We all played, danced, and acted. No one asked me to walk funny, no one asked me to twirl a cane. If I wanted to do a tragic bit, I did, and so did everyone else. You were a creature of the present, not a production of the past, not a promise of the future. You were accepted as is, sans "Who's Who" labels and income-tax records.

George asks me about my trip, but he does not interview. He gives me letters to friends.

In my puny way, sounding hollow and unconvincing, I try to tell George how foolish he is. He tries to explain that he can't help it. Like all trail blazers, he is a martyr. He does not rant. He blames no one. He does not rail at fate.

If he believes himself persecuted, his belief is unspoken. He is almost Christlike as he explains to me. His viewpoint is beautiful, kind, and tender.
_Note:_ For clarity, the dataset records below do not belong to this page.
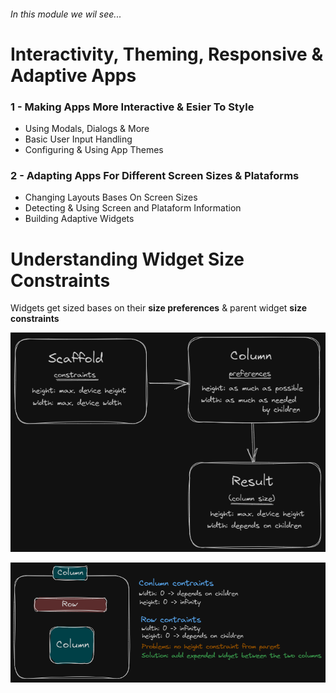 ###### In this module we wil see...

# Interactivity, Theming, Responsive & Adaptive Apps

### 1 - Making Apps More Interactive & Esier To Style

- Using Modals, Dialogs & More
- Basic User Input Handling
- Configuring & Using App Themes

### 2 - Adapting Apps For Different Screen Sizes & Plataforms

- Changing Layouts Bases On Screen Sizes
- Detecting & Using Screen and Plataform Information
- Building Adaptive Widgets

# Understanding Widget Size Constraints

Widgets get sized bases on their **size preferences** & parent widget **size constraints**

![1694778412342](image/README/1694778412342.png)

![1694779504952](image/README/1694779504952.png)

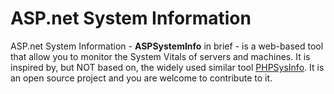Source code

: # ASP.net System Information

ASP.net System Information - **ASPSystemInfo** in brief - is a web-based tool that allow you to monitor the System Vitals of servers and machines.
It is inspired by, but NOT based on, the widely used similar tool [PHPSysInfo](phpsysinfo.github.io/phpsysinfo "PHPSysInfo").
It is an open source project and you are welcome to contribute to it.
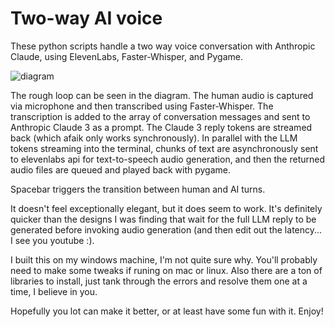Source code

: # Two-way AI voice
These python scripts handle a two way voice conversation with Anthropic Claude, using ElevenLabs, Faster-Whisper, and Pygame. 

![diagram](https://github.com/ccappetta/bidirectional_streaming_ai_voice/assets/36048795/a43d6e1d-4f6a-42c6-9e93-11f19466e989)

The rough loop can be seen in the diagram. The human audio is captured via microphone and then transcribed using Faster-Whisper. The transcription is added to the array of conversation messages and sent to Anthropic Claude 3 as a prompt. The Claude 3 reply tokens are streamed back (which afaik only works synchronously). 
In parallel with the LLM tokens streaming into the terminal, chunks of text are asynchronously sent to elevenlabs api for text-to-speech audio generation, and then the returned audio files are queued and played back with pygame.

Spacebar triggers the transition between human and AI turns.

It doesn't feel exceptionally elegant, but it does seem to work. It's definitely quicker than the designs I was finding that wait for the full LLM reply to be generated before invoking audio generation (and then edit out the latency... I see you youtube :). 

I built this on my windows machine, I'm not quite sure why. You'll probably need to make some tweaks if runing on mac or linux. Also there are a ton of libraries to install, just tank through the errors and resolve them one at a time, I believe in you.

Hopefully you lot can make it better, or at least have some fun with it. Enjoy!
I can't imagine what he has done to be sentenced to twenty years. My thought must speak. He believes he is spoiling my party through making me serious. He doesn't want that.

He stops talking about himself. Suddenly he runs, grabs a woman's hat, and says, "Look, Charlie, I'm Sarah Bernhardt!" and goes into a most ridiculous travesty.
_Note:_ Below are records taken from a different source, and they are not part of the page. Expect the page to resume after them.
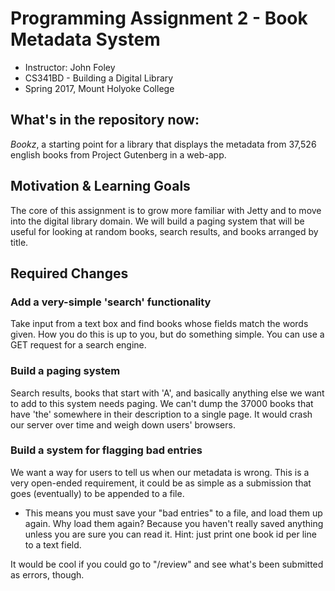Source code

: # Programming Assignment 2 - Book Metadata System

- Instructor: John Foley
- CS341BD - Building a Digital Library
- Spring 2017, Mount Holyoke College

## What's in the repository now:
*Bookz*, a starting point for a library that displays the metadata from 37,526 english books from Project Gutenberg in a web-app.

## Motivation & Learning Goals

The core of this assignment is to grow more familiar with Jetty and to move into the digital library domain. We will build a paging system that will be useful for looking at random books, search results, and books arranged by title.

## Required Changes

### Add a very-simple 'search' functionality

Take input from a text box and find books whose fields match the words given. How you do this is up to you, but do something simple. You can use a GET request for a search engine.

### Build a paging system

Search results, books that start with 'A', and basically anything else we want to add to this system needs paging. We can't dump the 37000 books that have 'the' somewhere in their description to a single page. It would crash our server over time and weigh down users' browsers.

### Build a system for flagging bad entries

We want a way for users to tell us when our metadata is wrong. This is a very open-ended requirement, it could be as simple as a submission that goes (eventually) to be appended to a file.

- This means you must save your "bad entries" to a file, and load them up again. Why load them again? Because you haven't really saved anything unless you are sure you can read it. Hint: just print one book id per line to a text field.

It would be cool if you could go to "/review" and see what's been submitted as errors, though.

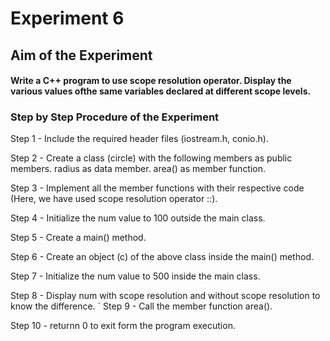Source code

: # Experiment 6
## Aim of the Experiment
#### Write a C++ program to use scope resolution operator. Display the various values ofthe same variables declared at different scope levels.
### Step by Step Procedure of the Experiment

Step 1 - Include the required header files (iostream.h, conio.h).

Step 2 - Create a class (circle) with the following members as public members. radius as data member.
area() as member function.

Step 3 - Implement all the member functions with their respective code (Here, we have used scope resolution operator ::).

Step 4 - Initialize the num value to 100 outside the main class.

Step 5 - Create a main() method.

Step 6 - Create an object (c) of the above class inside the main() method.

Step 7 - Initialize the num value to 500 inside the main class.

Step 8 - Display num with scope resolution and without scope resolution to know the difference.
`
Step 9 - Call the member function area().

Step 10 - returnn 0 to exit form the program execution.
I laugh. Everyone laughs. George laughs.

And he is going back to the penitentiary to spend eighteen of the most wonderful years of his life!

I can't stand it. I go out in the garden and gaze up at the stars. It is a wonderful night and a glorious moon is shining down. I wish there was something I could do for George. I wonder if he is right or wrong.

Before long George joins me. He is sad and reflective, with a sadness of beauty, not of regret. He looks at the moon, the stars. He confides, how stupid is the party, any party, compared with the loveliness of the night. The silence that is a universal gift—how few of us enjoy it. Perhaps because it cannot be bought. Rich men buy noise. Souls revel in nature's silences. They cannot be denied those who seek them.